VOLUME VI: To Lie With Lions
Synopsis by Judith Wilt
Nicholas de Fleury goes from success to success, expertly operating
large structures by the nice application of invisible pressure,
as the craftsmen do in the miracle plays in which he has from
time to time taken part.Within the theatre of family he has produced
the convincing illusion of harmony between himself and Gelis,
his estranged wife, for the sake of their beloved, acknowledgeable
son Jodi. Within the circus of statecraft, where the lions of
Burgundy and France, Venice and Cyprus, England and Scotland,
Islam and Christendom stalk and snarl, the Banco de Niccolò wields
a valued whip. Its padrone is a cosmopolitan, virtually stateless
man, intellectually drawn to the puzzle of history in the making,
but not visibly compelled by the roots of race--although, to be
sure, some of his enemies think him motivated mainly by the passion
of revenge on his own family.
Free now to enlarge and complete projects in the small, unsteady
country of Scotland--which the priest Godscalc, half guessing
his intent, had compelled him to abandon for two years--Nicholas
carries out two coups de théatre which have consequences and resonances unexpected by their designer.
He spends ruinously of his time and the kingdom's money on a nativity
play whose single performance, a glory of thought, feeling, and
art which makes transcendence of all its illusions and momentarily
unites its fractured community, hints at the strength and value
of the wounded spirit who has devised it.
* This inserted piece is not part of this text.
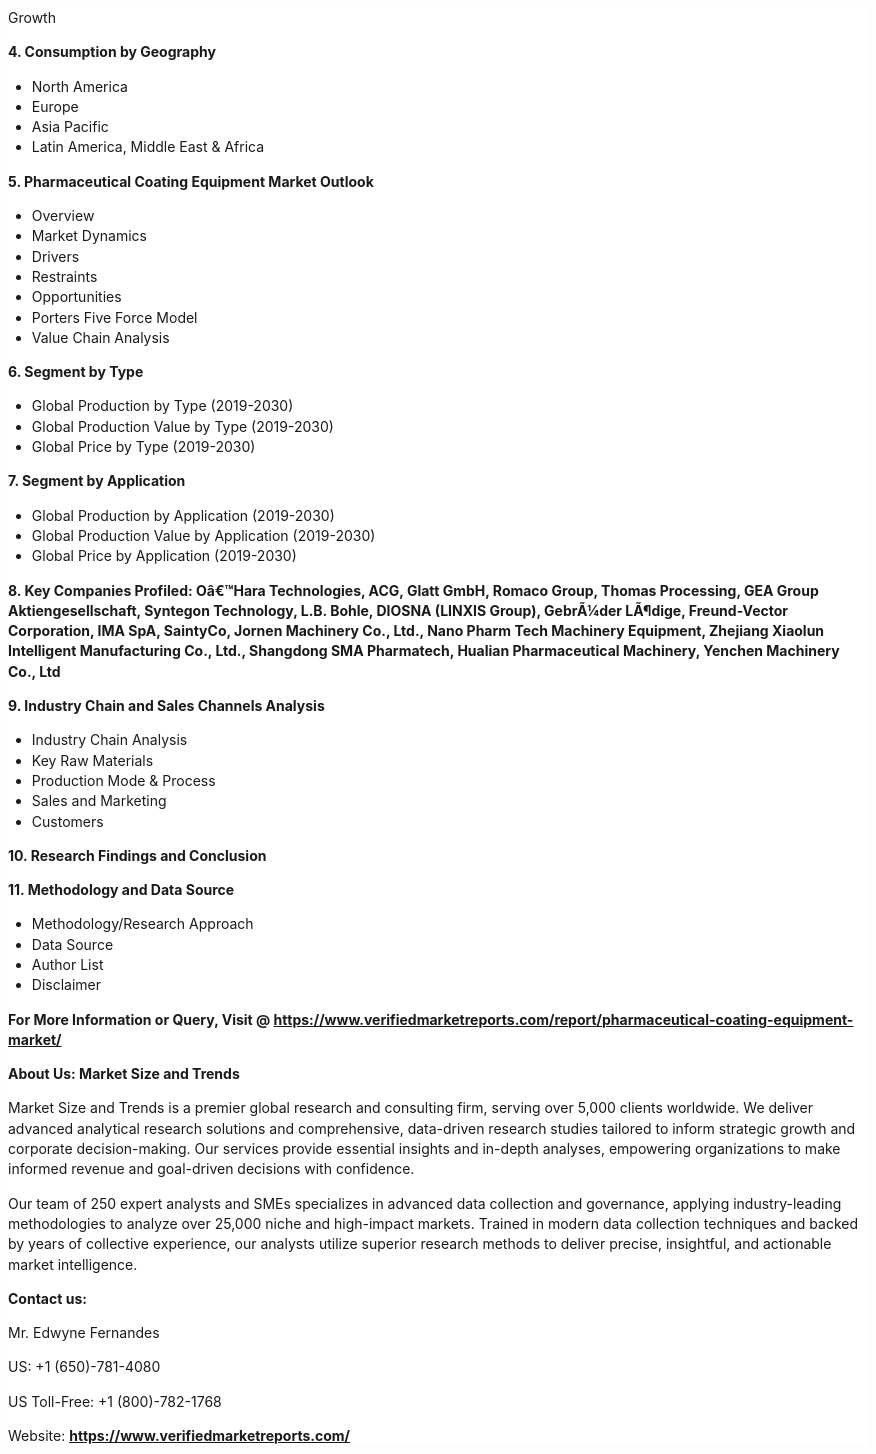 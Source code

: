 Growth</li></ul><p><strong>4. Consumption by Geography</strong></p><ul> <li>North America</li> <li>Europe</li> <li>Asia Pacific</li> <li>Latin America, Middle East &amp; Africa</li></ul><p><strong>5. Pharmaceutical Coating Equipment Market Outlook</strong></p><ul><li>Overview</li><li>Market Dynamics</li><li>Drivers</li><li>Restraints</li><li>Opportunities</li><li>Porters Five Force Model</li><li>Value Chain Analysis&nbsp;</li></ul><p><strong>6. Segment by Type</strong></p><ul><li>Global Production by Type (2019-2030)</li><li>Global Production Value by Type (2019-2030)</li><li>Global Price by Type (2019-2030)</li></ul><p><strong>7. Segment by Application</strong></p><ul><li>Global Production by Application (2019-2030)</li><li>Global Production Value by Application (2019-2030)</li><li>Global Price by Application (2019-2030)</li></ul><p><strong>8. Key Companies Profiled: Oâ€™Hara Technologies, ACG, Glatt GmbH, Romaco Group, Thomas Processing, GEA Group Aktiengesellschaft, Syntegon Technology, L.B. Bohle, DIOSNA (LINXIS Group), GebrÃ¼der LÃ¶dige, Freund-Vector Corporation, IMA SpA, SaintyCo, Jornen Machinery Co., Ltd., Nano Pharm Tech Machinery Equipment, Zhejiang Xiaolun Intelligent Manufacturing Co., Ltd., Shangdong SMA Pharmatech, Hualian Pharmaceutical Machinery, Yenchen Machinery Co., Ltd</strong></p><p><strong>9. Industry Chain and Sales Channels Analysis</strong></p><ul><li>Industry Chain Analysis</li><li>Key Raw Materials</li><li>Production Mode &amp; Process</li><li>Sales and Marketing</li><li>Customers</li></ul><p><strong>10. Research Findings and Conclusion</strong></p><p><strong>11. Methodology and Data Source</strong></p><ul><li>Methodology/Research Approach</li><li>Data Source</li><li>Author List</li><li>Disclaimer</li></ul></p><p><strong>For More Information or Query, Visit @ <a href="https://www.verifiedmarketreports.com/report/pharmaceutical-coating-equipment-market/">https://www.verifiedmarketreports.com/report/pharmaceutical-coating-equipment-market/</a></strong></p><p><strong>About Us: Market Size and Trends</strong></p><p>Market Size and Trends is a premier global research and consulting firm, serving over 5,000 clients worldwide. We deliver advanced analytical research solutions and comprehensive, data-driven research studies tailored to inform strategic growth and corporate decision-making. Our services provide essential insights and in-depth analyses, empowering organizations to make informed revenue and goal-driven decisions with confidence.</p><p>Our team of 250 expert analysts and SMEs specializes in advanced data collection and governance, applying industry-leading methodologies to analyze over 25,000 niche and high-impact markets. Trained in modern data collection techniques and backed by years of collective experience, our analysts utilize superior research methods to deliver precise, insightful, and actionable market intelligence.</p><p><strong>Contact us:</strong></p><p>Mr. Edwyne Fernandes</p><p>US: +1 (650)-781-4080</p><p>US Toll-Free: +1 (800)-782-1768</p><p>Website: <strong><a href="https://www.verifiedmarketreports.com/">https://www.verifiedmarketreports.com/</a></strong></p>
And he mounts a merchant
expedition to the fish-fertile waters of Iceland, whence he lures
and bests his old rivals the Adornes and the Vatachino company,
as well as a new one, the Danziger pirate Pauel Benecke.
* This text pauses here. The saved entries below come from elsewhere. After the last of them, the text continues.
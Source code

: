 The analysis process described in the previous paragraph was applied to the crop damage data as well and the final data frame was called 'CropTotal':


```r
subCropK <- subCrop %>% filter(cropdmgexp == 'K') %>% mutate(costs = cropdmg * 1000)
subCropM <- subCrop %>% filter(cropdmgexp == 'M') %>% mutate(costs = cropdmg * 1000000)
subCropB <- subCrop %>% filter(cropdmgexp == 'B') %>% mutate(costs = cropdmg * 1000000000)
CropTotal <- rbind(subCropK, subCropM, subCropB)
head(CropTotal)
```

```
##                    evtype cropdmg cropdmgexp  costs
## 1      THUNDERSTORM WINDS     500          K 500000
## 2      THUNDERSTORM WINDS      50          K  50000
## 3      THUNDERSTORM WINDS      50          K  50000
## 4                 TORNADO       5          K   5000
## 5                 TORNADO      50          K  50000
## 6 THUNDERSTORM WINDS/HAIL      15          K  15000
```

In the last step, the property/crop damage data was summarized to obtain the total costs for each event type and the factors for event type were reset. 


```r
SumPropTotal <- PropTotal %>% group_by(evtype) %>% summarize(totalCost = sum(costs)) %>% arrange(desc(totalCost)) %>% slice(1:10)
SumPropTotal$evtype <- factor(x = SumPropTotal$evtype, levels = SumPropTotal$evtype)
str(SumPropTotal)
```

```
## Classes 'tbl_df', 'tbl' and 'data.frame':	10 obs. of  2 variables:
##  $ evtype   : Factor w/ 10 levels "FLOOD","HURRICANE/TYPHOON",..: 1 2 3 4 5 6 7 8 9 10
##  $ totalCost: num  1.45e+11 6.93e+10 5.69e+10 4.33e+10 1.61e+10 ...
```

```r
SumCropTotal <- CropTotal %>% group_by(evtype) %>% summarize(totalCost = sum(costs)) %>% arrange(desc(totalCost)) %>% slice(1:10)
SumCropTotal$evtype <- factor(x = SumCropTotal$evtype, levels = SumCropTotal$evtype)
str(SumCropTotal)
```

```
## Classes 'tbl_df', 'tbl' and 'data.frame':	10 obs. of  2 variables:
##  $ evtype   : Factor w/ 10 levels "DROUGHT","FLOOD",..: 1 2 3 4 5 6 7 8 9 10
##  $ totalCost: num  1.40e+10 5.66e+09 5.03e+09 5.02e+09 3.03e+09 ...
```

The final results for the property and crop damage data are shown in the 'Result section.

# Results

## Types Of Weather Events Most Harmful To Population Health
Sharing this adventure are Kathi Sersanders and Robin of Berecrofts,
a Scottish youth whose courage, and desire to break free of the
bounds of his sturdy mercantile heritage, bring him to the magnetic
Nicholas as an admiring squire. Together they explore the new
world of the north, learn from the hardy generosities of the Icelanders,
and, transformed in the end from actors and designers to spectators,
experience in awe and humility Nature's own nativity play, the
re-creation of a continent in the double explosions of Katla and
Hekla, the volcanoes of Iceland.
Nicholas' well-wishers will need this glimpse of his humanity.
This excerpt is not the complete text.